ASSIGNMENT ->
Your job is to return every line of the listing holding the string "Lanjut".

******************************

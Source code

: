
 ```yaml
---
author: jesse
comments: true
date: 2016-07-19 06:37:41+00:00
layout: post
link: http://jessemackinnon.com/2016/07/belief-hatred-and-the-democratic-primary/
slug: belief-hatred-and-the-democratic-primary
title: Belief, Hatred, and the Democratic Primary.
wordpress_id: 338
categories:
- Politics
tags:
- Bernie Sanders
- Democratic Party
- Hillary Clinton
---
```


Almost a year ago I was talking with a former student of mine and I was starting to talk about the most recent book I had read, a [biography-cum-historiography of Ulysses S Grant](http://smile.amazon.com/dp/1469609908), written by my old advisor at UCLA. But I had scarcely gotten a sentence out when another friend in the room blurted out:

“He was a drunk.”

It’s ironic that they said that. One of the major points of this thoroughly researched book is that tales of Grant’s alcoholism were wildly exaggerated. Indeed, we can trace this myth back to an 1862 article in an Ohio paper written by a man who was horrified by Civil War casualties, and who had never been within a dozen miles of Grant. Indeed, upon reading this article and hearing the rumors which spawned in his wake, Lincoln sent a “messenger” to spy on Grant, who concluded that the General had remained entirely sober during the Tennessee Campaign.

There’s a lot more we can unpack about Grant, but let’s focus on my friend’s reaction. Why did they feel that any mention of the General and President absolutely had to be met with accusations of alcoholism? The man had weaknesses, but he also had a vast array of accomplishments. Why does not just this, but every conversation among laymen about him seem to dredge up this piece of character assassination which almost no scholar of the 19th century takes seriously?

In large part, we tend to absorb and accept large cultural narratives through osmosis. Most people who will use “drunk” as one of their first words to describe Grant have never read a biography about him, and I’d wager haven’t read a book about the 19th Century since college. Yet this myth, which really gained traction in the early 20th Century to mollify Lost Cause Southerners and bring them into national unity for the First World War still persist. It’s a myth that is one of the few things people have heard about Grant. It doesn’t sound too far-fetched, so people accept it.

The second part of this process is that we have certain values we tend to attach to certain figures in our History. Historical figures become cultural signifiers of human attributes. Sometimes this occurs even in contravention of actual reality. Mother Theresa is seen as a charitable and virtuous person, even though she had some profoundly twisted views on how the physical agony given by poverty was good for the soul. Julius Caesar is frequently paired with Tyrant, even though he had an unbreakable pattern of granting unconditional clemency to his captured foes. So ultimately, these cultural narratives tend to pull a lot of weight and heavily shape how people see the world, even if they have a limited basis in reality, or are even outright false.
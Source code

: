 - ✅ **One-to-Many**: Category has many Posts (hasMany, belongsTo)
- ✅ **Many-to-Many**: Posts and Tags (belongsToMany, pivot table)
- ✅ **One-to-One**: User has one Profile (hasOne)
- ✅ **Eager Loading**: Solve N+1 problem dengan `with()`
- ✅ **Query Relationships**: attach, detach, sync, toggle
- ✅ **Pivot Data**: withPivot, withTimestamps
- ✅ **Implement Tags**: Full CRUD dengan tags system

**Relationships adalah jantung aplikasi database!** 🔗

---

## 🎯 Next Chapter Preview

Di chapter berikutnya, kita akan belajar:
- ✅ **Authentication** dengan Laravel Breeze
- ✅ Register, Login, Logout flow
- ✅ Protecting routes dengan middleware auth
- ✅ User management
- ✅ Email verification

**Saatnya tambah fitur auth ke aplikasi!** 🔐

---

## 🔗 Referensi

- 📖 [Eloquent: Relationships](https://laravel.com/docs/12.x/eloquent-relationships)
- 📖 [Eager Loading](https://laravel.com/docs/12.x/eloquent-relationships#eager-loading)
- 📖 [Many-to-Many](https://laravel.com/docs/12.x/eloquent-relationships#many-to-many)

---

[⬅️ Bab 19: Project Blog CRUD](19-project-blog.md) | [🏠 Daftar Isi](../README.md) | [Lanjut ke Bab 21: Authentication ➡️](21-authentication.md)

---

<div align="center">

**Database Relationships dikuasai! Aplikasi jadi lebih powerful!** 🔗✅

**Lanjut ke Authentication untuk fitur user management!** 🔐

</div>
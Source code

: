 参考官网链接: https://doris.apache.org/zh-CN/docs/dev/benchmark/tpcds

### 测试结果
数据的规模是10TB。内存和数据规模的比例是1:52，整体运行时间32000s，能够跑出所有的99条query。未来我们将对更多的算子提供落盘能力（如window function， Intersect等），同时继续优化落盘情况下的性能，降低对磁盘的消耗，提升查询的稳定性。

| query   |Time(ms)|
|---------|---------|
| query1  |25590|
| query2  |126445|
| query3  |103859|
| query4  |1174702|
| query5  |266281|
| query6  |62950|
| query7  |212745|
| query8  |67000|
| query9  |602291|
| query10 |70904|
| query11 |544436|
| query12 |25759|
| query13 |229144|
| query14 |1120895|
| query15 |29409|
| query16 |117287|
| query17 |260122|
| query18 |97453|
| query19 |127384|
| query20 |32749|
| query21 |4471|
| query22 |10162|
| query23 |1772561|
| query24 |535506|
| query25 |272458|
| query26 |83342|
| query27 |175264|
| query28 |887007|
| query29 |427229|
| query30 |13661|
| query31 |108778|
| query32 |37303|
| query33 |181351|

******************************

RESPONSE TO THIS EXERCISE ->
[⬅️ Bab 19: Project Blog CRUD](19-project-blog.md) | [🏠 Daftar Isi](../README.md) | [Lanjut ke Bab 21: Authentication ➡️](21-authentication.md)
**Lanjut ke Authentication untuk fitur user management!** 🔐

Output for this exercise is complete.